The compensation offered to the candidate for Santa Ana’s new city manager could be more than $500,000 annually during a three-year contract, easily putting his pay in the top tier among city managers in the state, according to figures released by the city.

And when City Council members decided in closed session to hire David Cavazos, city manager of Phoenix, the decision wasn’t announced immediately after the closed-door meeting, a violation of the state’s open government law known as the Ralph M. Brown Act, according to Terry Francke, general counsel with for group Californians Aware and Voice of OC’s open government consultant.

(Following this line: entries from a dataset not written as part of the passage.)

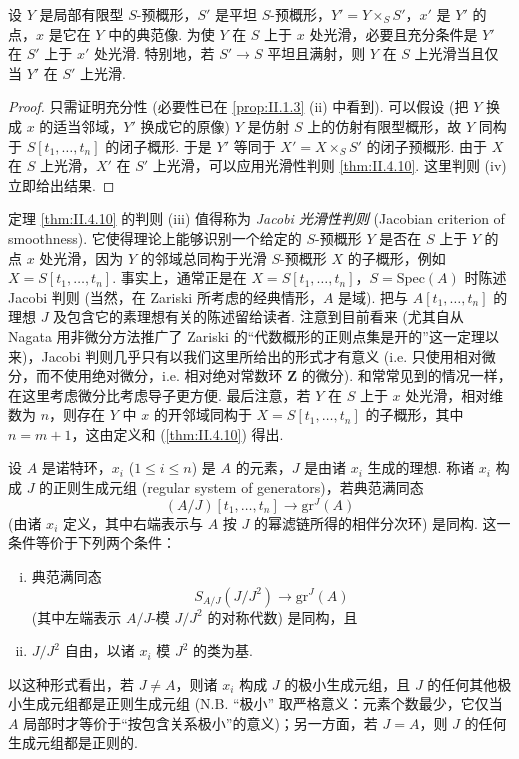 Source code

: \begin{corollary}\label{cor:II.4.13}
设 $Y$ 是局部有限型 $S$-预概形，$S'$ 是平坦 $S$-预概形，$Y' = Y \times_S S'$，$x'$ 是 $Y'$ 的点，$x$ 是它在 $Y$ 中的典范像. 为使 $Y$ 在 $S$ 上于 $x$ 处光滑，必要且充分条件是 $Y'$ 在 $S'$ 上于 $x'$ 处光滑. 特别地，若 $S' \to S$ 平坦且满射，则 $Y$ 在 $S$ 上光滑当且仅当 $Y'$ 在 $S'$ 上光滑.
\end{corollary}

\begin{proof}
只需证明充分性 (必要性已在 \ref{prop:II.1.3} (ii) 中看到). 可以假设 (把 $Y$ 换成 $x$ 的适当邻域，$Y'$ 换成它的原像) $Y$ 是仿射 $S$ 上的仿射有限型概形，故 $Y$ 同构于 $S[t_1, \dots, t_n]$ 的闭子概形. 于是 $Y'$ 等同于 $X' = X \times_S S'$ 的闭子预概形. 由于 $X$ 在 $S$ 上光滑，$X'$ 在 $S'$ 上光滑，可以应用光滑性判则 \ref{thm:II.4.10}. 这里判则 (iv) 立即给出结果.
\end{proof}

\begin{remark}\label{rem:II.4.14}
定理 \ref{thm:II.4.10} 的判则 (iii) 值得称为 \emph{Jacobi 光滑性判则} (Jacobian criterion of smoothness). 它使得理论上能够识别一个给定的 $S$-预概形 $Y$ 是否在 $S$ 上于 $Y$ 的点 $x$ 处光滑，因为 $Y$ 的邻域总同构于光滑 $S$-预概形 $X$ 的子概形，例如 $X = S[t_1, \dots, t_n]$. 事实上，通常正是在 $X = S[t_1, \dots, t_n]$，$S = \mathrm{Spec}(A)$ 时陈述 Jacobi 判则 (当然，在 Zariski 所考虑的经典情形，$A$ 是域). 把与 $A[t_1, \dots, t_n]$ 的理想 $J$ 及包含它的素理想有关的陈述留给读者. 注意到目前看来 (尤其自从 Nagata 用非微分方法推广了 Zariski 的``代数概形的正则点集是开的''这一定理以来)，Jacobi 判则几乎只有以我们这里所给出的形式才有意义 (i.e. 只使用相对微分，而不使用绝对微分，i.e. 相对绝对常数环 $\mathbf{Z}$ 的微分). 和常常见到的情况一样，在这里考虑微分比考虑导子更方便. 最后注意，若 $Y$ 在 $S$ 上于 $x$ 处光滑，相对维数为 $n$，则存在 $Y$ 中 $x$ 的开邻域同构于 $X = S[t_1, \dots, t_n]$ 的子概形，其中 $n = m + 1$，这由定义和 (\ref{thm:II.4.10}) 得出.
\end{remark}

设 $A$ 是诺特环，$x_i$ ($1 \leqslant i \leqslant n$) 是 $A$ 的元素，$J$ 是由诸 $x_i$ 生成的理想. 称诸 $x_i$ 构成 $J$ 的正则生成元组 (regular system of generators)，若典范满同态
\[
(A/J)[t_1, \dots, t_n] \longrightarrow \mathrm{gr}^{J}(A)
\]
(由诸 $x_i$ 定义，其中右端表示与 $A$ 按 $J$ 的幂滤链所得的相伴分次环) 是同构. 这一条件等价于下列两个条件：
\begin{enumerate}[(i)]
\item 典范满同态
\[
S_{A/J}(J/J^2) \longrightarrow \mathrm{gr}^{J}(A)
\]
(其中左端表示 $A/J$-模 $J/J^2$ 的对称代数) 是同构，且
\item $J/J^2$ 自由，以诸 $x_i$ 模 $J^2$ 的类为基.
\end{enumerate}
以这种形式看出，若 $J \neq A$，则诸 $x_i$ 构成 $J$ 的极小生成元组，且 $J$ 的任何其他极小生成元组都是正则生成元组 (N.B. ``极小'' 取严格意义：元素个数最少，它仅当 $A$ 局部时才等价于``按包含关系极小''的意义)；另一方面，若 $J = A$，则 $J$ 的任何生成元组都是正则的.

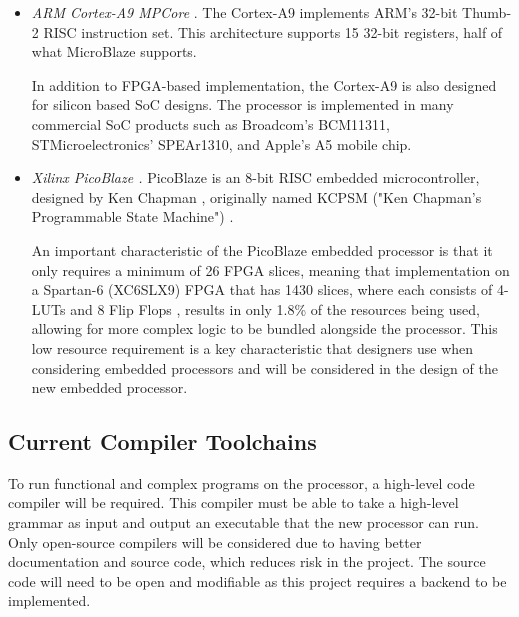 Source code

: \documentclass[11pt,a4paper]{report}
\begin{document}
\begin{itemize}
\item{\textit{ARM Cortex-A9 MPCore} \cite{cortexa9}. The Cortex-A9 implements ARM's 32-bit Thumb-2 RISC instruction set. This architecture supports 15 32-bit registers, half of what MicroBlaze supports.

In addition to FPGA-based implementation, the Cortex-A9 is also designed for silicon based SoC designs. The processor is implemented in many commercial SoC products such as Broadcom's BCM11311, STMicroelectronics' SPEAr1310, and Apple's A5 mobile chip. }

\item{\textit{Xilinx PicoBlaze \cite{picoblaze}.} PicoBlaze is an  8-bit RISC embedded microcontroller, designed by Ken Chapman \cite{merchant2009platform}, originally named KCPSM ("Ken Chapman's Programmable State Machine") \cite{kamat2009unleash}.

An important characteristic of the PicoBlaze embedded processor is that it only requires a minimum of 26 FPGA slices, meaning that implementation on a Spartan-6 (XC6SLX9) FPGA that has 1430 slices, where each consists of 4-LUTs and 8 Flip Flops  \cite{spartan6}, results in only 1.8\% of the resources being used, allowing for more complex logic to be bundled alongside the processor. This low resource requirement is a key characteristic that designers use when considering embedded processors and will be considered in the design of the new embedded processor.
}
\end{itemize}

\subsection{Current Compiler Toolchains}
To run functional and complex programs on the processor, a high-level code compiler will be required. This compiler must be able to take a high-level grammar as input and output an executable that the new processor can run. Only open-source compilers will be considered due to having better documentation and source code, which reduces risk in the project. The source code will need to be open and modifiable as this project requires a backend to be implemented.
\end{document}
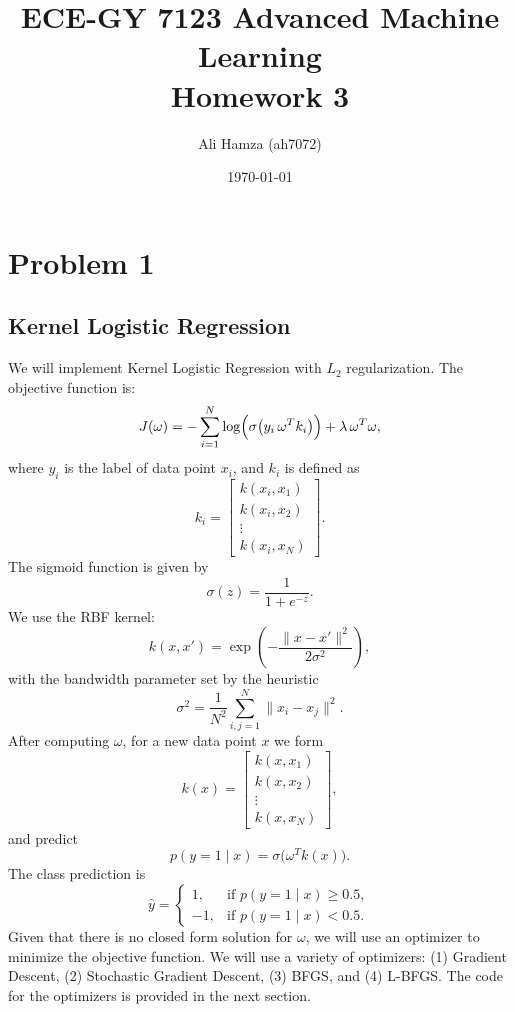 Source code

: \documentclass{article}
\title{ECE-GY 7123 Advanced Machine Learning \\ \Large Homework 3}
\author{Ali Hamza (ah7072)}
\date{\today}
\begin{document}
\maketitle

\section*{Problem 1}
\subsection*{Kernel Logistic Regression}
We will implement Kernel Logistic Regression with \(L_2\) regularization. The objective function is:
\begin{equation}
    J(\omega) = -\sum_{i=1}^{N} \log\Bigl(\sigma\bigl(y_i\,\omega^T k_i\bigr)\Bigr) + \lambda\, \omega^T\omega,
\end{equation}
where \(y_i\) is the label of data point \(x_i\), and \(k_i\) is defined as
\begin{equation}
    k_i = \begin{bmatrix} k(x_i, x_1) \\ k(x_i, x_2) \\ \vdots \\ k(x_i, x_N) \end{bmatrix}.
\end{equation}
The sigmoid function is given by
\begin{equation}
    \sigma(z) = \frac{1}{1 + e^{-z}}.
\end{equation}
We use the RBF kernel:
\begin{equation}
    k(x, x') = \exp\!\left(-\frac{\|x - x'\|^2}{2\sigma^2}\right),
\end{equation}
with the bandwidth parameter set by the heuristic
\begin{equation}
    \sigma^2 = \frac{1}{N^2} \sum_{i,j=1}^{N}\|x_i - x_j\|^2.
\end{equation}
  After computing \(\omega\), for a new data point \(x\) we form
\begin{equation}
    k(x) = \begin{bmatrix} k(x, x_1) \\ k(x, x_2) \\ \vdots \\ k(x, x_N) \end{bmatrix},
\end{equation}
and predict
\begin{equation}
    p(y=1\mid x) = \sigma\bigl(\omega^T k(x)\bigr).
\end{equation}
The class prediction is
\begin{equation}
  \hat{y} = \begin{cases}
    1, & \text{if } p(y=1\mid x) \geq 0.5, \\
    -1, & \text{if } p(y=1\mid x) < 0.5.
  \end{cases}
\end{equation}
Given that there is no closed form solution for \(\omega\), we will use an optimizer to minimize the objective function. We will use a variety of optimizers: (1) Gradient Descent, (2) Stochastic Gradient Descent, (3) BFGS, and (4) L-BFGS. The code for the optimizers is provided in the next section.
\end{document}
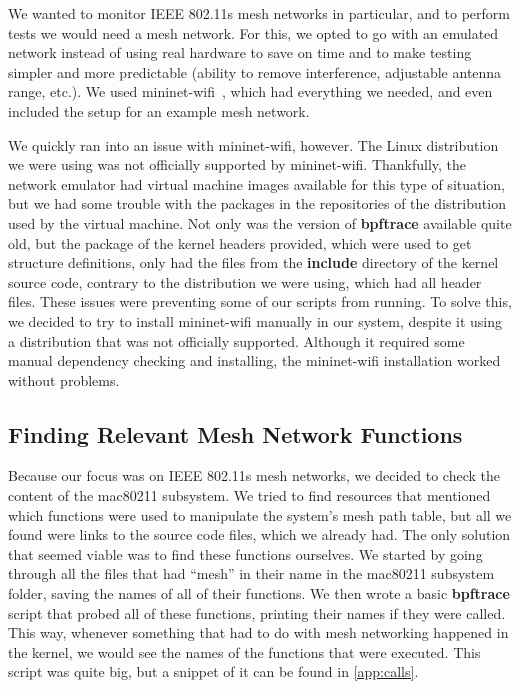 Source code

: We wanted to monitor \ac{IEEE} 802.11s mesh networks in particular, and to
perform tests we would need a mesh network. For this, we opted to go with an
emulated network instead of using real hardware to save on time and to make
testing simpler and more predictable (ability to remove interference, adjustable
antenna range, etc.). We used mininet-wifi~\cite{mnwifi}, which had everything
we needed, and even included the setup for an example mesh network.

We quickly ran into an issue with mininet-wifi, however. The Linux distribution
we were using was not officially supported by mininet-wifi. Thankfully, the
network emulator had virtual machine images available for this type of
situation, but we had some trouble with the packages in the repositories of the
distribution used by the virtual machine. Not only was the version of
\textbf{bpftrace} available quite old, but the package of the kernel headers
provided, which were used to get structure definitions, only had the files from
the \textbf{include} directory of the kernel source code, contrary to the
distribution we were using, which had all header files. These issues were
preventing some of our scripts from running. To solve this, we decided to try to
install mininet-wifi manually in our system, despite it using a distribution
that was not officially supported. Although it required some manual dependency
checking and installing, the mininet-wifi installation worked without problems.


\subsection{Finding Relevant Mesh Network Functions}\label{subs:mesh}

Because our focus was on \ac{IEEE} 802.11s mesh networks, we decided to check
the content of the mac80211 subsystem. We tried to find resources that mentioned
which functions were used to manipulate the system's mesh path table, but all we
found were links to the source code files, which we already had. The only
solution that seemed viable was to find these functions ourselves. We started by
going through all the files that had ``mesh'' in their name in the mac80211
subsystem folder, saving the names of all of their functions. We then wrote a
basic \textbf{bpftrace} script that probed all of these functions, printing
their names if they were called. This way, whenever something that had to do
with mesh networking happened in the kernel, we would see the names of the
functions that were executed. This script was quite big, but a snippet of it can
be found in \autoref{app:calls}.

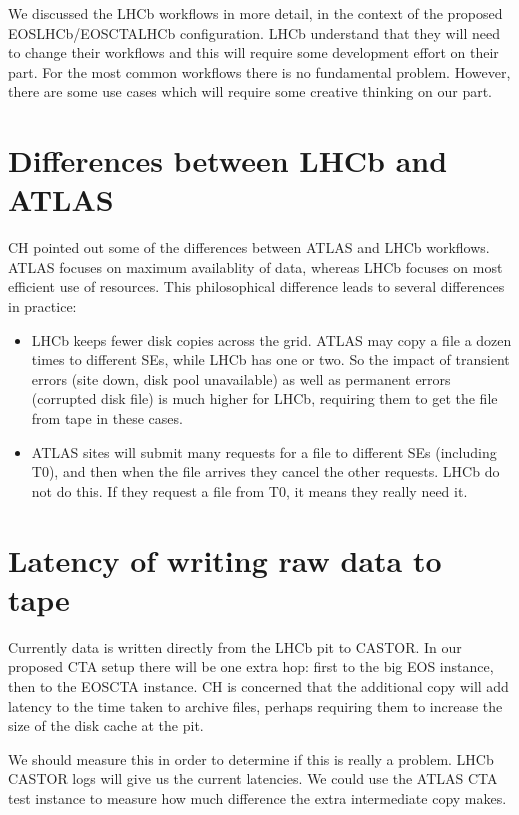 \documentclass{lhcb+cta}
\begin{document}

We discussed the LHCb workflows in more detail, in the context of the proposed EOSLHCb/EOSCTALHCb configuration. LHCb understand that they will need to change their workflows and this will require some development effort on their part. For the most common workflows there is no fundamental problem. However, there are some use cases which will require some creative thinking on our part.

\section*{Differences between LHCb and ATLAS}

CH pointed out some of the differences between ATLAS and LHCb workflows. ATLAS focuses on maximum availablity of data, whereas LHCb focuses on most efficient use of resources. This philosophical difference leads to several differences in practice:

\begin{itemize}
    \item LHCb keeps fewer disk copies across the grid. ATLAS may copy a file a dozen times to different SEs, while LHCb has one or two. So the impact of transient errors (site down, disk pool unavailable) as well as permanent errors (corrupted disk file) is much higher for LHCb, requiring them to get the file from tape in these cases.
    \item ATLAS sites will submit many requests for a file to different SEs (including T0), and then when the file arrives they cancel the other requests. LHCb do not do this. If they request a file from T0, it means they really need it.
\end{itemize}

\section*{Latency of writing raw data to tape}

Currently data is written directly from the LHCb pit to CASTOR. In our proposed CTA setup there will be one extra hop: first to the big EOS instance, then to the EOSCTA instance. CH is concerned that the additional copy will add latency to the time taken to archive files, perhaps requiring them to increase the size of the disk cache at the pit.

We should measure this in order to determine if this is really a problem. LHCb CASTOR logs will give us the current latencies. We could use the ATLAS CTA test instance to measure how much difference the extra intermediate copy makes.
\end{document}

The Council is expected to vote on Cavazos’ pay package tonight in open session.

According to city documents, Cavazos would earn $558,625.85 his first year, $515,395.08 his second year and $515,895.08 his third year. The annual compensation includes his $315,000 annual base salary plus retirement, medical insurance, life insurance, relocation allowance, temporary housing and time-off costs.

Santa Ana, a city with a bare-bones budget that has struggled to maintain basic public services and narrowly avoided municipal bankruptcy, has become accustomed to large payouts to high-ranking managers.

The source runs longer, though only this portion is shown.